TASK ITEM: Each line that contains the word "names" is to be copied from the records below.

SUPPLIED INFORMATION:
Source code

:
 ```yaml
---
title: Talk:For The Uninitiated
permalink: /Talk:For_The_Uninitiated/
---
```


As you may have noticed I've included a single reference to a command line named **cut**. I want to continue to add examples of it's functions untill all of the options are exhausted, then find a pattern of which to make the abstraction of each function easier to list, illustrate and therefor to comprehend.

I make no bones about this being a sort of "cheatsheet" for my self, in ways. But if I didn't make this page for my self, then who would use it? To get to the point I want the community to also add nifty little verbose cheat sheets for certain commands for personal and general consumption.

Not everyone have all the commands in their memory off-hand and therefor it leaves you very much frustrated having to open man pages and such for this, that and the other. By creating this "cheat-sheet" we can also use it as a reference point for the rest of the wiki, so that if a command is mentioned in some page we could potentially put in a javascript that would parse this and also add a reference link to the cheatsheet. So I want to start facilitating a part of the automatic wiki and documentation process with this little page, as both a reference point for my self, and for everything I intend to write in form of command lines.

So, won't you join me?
* * *
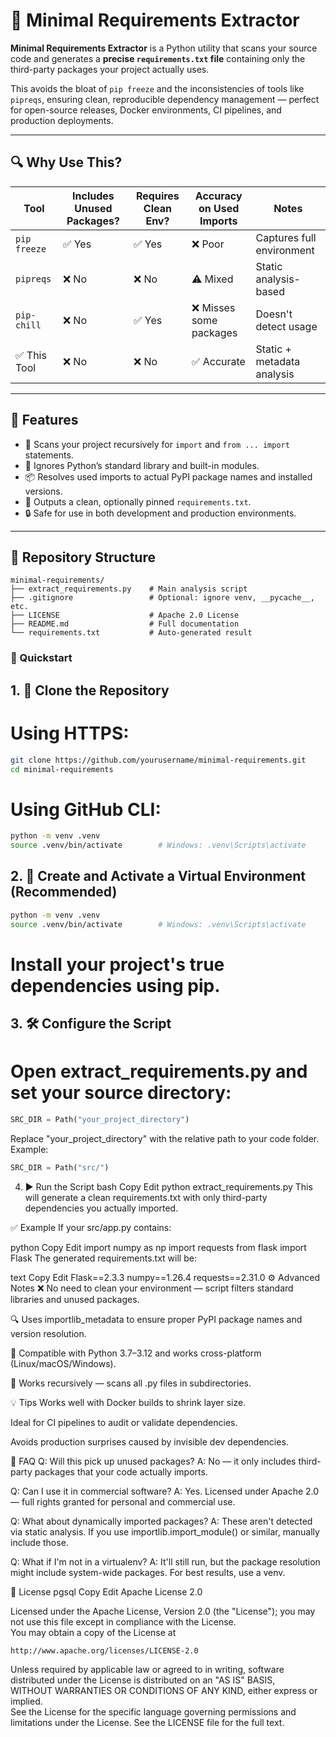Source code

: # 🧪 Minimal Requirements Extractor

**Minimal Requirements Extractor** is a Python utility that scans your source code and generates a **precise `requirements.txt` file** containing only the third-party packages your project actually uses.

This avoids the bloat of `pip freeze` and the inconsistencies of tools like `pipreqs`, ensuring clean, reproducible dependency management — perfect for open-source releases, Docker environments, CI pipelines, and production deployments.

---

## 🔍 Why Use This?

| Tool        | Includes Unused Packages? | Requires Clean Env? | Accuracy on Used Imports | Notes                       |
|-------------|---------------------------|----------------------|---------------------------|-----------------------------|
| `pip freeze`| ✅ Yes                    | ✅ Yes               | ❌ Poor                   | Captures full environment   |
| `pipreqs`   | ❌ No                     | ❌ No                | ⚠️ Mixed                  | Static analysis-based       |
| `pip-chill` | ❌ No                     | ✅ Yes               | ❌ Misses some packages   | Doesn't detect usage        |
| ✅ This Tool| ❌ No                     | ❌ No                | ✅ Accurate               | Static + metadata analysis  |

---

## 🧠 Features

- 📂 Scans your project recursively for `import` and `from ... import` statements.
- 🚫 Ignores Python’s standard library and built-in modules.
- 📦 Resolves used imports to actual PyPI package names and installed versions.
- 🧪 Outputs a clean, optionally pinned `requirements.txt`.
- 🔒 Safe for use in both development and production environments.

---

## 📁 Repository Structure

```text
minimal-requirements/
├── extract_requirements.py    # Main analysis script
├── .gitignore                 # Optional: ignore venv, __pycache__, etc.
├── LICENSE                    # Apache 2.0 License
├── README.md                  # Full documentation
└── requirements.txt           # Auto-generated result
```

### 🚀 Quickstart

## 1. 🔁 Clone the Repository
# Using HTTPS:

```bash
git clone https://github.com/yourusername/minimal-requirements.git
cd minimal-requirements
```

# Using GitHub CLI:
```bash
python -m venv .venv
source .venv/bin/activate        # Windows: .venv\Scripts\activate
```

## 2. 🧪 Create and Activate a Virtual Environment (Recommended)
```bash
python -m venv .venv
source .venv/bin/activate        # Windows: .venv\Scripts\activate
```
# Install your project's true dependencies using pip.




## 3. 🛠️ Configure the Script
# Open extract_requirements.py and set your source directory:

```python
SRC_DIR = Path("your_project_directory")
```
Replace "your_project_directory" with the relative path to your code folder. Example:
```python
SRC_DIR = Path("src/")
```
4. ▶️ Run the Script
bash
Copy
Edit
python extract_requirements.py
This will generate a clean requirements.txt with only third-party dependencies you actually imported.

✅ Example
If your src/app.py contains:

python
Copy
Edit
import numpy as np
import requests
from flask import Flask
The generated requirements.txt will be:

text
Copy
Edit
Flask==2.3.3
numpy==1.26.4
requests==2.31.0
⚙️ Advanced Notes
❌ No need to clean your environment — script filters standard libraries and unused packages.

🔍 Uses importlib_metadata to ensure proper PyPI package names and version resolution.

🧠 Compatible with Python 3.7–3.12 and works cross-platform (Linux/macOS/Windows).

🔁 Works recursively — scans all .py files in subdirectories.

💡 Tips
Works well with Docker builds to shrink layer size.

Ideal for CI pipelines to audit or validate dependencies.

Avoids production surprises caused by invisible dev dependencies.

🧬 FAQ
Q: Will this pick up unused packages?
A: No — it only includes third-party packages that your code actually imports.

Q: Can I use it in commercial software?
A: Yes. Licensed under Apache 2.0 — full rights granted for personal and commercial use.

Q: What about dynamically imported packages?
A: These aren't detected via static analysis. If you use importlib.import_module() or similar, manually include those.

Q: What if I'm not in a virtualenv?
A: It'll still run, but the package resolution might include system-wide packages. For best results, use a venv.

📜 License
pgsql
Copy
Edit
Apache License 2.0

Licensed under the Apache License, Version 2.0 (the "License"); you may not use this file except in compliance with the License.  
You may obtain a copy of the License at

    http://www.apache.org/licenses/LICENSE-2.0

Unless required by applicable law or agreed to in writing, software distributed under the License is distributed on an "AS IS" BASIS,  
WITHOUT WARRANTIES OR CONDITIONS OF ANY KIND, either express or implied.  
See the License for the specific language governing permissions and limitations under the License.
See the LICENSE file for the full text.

SOLUTION TO THE PROBLEM:
- 📦 Resolves used imports to actual PyPI package names and installed versions.
🔍 Uses importlib_metadata to ensure proper PyPI package names and version resolution.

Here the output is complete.